A3_301 CIGRE 2012

EGYPTIAN EXPERIENCE OF LIVE LINE WASHING SYSTEM

FOR 500KV OUTDOOR EQUIPMENT TO IMPROVE AVAILABILITY

N. Heggi*, D.El Arosi Egyptian Electricity Holding Company

Egypt

SUMMARY

It was a challenge for the Egyptian Electricity Holding Company (EEHC) to meet the continuous high growth rate of electricity demand, the peak demand increased from 3306MW to 23470MW during the period 1980 /2010, and energy generated from 20 TWH to 139 TWH in the same period. To meet this challenge, EEHC continuously adds annual achievements in the form of construction of power plants.

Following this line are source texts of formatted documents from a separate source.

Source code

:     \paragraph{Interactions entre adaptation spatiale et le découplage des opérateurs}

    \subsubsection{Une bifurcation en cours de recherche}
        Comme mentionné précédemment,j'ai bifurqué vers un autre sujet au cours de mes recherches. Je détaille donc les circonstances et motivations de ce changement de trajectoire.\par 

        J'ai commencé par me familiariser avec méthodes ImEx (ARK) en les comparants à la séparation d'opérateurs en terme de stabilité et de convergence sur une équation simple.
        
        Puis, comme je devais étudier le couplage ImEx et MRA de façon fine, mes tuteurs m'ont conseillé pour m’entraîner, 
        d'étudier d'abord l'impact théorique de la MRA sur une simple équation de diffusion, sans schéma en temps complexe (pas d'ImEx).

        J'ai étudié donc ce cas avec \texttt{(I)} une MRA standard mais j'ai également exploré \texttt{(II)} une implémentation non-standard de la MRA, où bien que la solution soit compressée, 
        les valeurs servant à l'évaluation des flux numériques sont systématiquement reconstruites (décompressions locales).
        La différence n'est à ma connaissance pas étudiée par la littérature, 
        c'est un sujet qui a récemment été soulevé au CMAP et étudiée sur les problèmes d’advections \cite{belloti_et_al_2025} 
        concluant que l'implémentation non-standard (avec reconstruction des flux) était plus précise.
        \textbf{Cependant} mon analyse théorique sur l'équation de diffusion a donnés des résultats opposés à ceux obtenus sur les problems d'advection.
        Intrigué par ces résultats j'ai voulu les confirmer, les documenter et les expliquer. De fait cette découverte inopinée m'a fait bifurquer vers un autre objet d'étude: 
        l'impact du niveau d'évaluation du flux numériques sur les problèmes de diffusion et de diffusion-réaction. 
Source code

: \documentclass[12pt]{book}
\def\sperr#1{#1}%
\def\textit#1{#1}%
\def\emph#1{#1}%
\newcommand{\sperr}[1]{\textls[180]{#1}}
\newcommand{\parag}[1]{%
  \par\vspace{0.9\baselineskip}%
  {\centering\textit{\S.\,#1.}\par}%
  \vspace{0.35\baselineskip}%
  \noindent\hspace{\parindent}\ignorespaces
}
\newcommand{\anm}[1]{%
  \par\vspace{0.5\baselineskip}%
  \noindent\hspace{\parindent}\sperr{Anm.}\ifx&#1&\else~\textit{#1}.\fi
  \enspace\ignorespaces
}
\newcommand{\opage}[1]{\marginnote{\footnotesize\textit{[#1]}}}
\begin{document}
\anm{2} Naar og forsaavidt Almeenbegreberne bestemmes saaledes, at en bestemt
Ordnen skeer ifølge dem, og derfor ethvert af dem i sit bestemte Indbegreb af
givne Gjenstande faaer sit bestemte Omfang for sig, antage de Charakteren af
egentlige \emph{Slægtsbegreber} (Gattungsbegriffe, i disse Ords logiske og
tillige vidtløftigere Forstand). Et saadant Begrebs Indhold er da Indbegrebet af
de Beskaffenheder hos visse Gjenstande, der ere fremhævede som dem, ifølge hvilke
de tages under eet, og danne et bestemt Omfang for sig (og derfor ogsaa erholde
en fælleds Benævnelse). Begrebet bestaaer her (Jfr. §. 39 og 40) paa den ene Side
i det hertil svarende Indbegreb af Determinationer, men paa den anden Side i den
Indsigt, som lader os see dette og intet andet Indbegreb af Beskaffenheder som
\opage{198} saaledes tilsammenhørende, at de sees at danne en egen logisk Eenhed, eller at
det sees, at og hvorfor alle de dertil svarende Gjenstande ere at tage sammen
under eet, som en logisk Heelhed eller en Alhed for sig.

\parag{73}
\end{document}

One of the big new power plants is the Nubaria power plant which was executed during the period 2005 – 2009. The plant includes three combined cycle modules with total capacity of (3x750) MW. The 500KV air insulated switchgear ( AIS ) of the power plant is made up of 9 identical bays for generator transformers which are interconnected to the 500kV network through two overhead transmission lines, each is single circuit and to the 220kV network through two identical three single phase 500/220 kV auto transformers plus one phase as spare.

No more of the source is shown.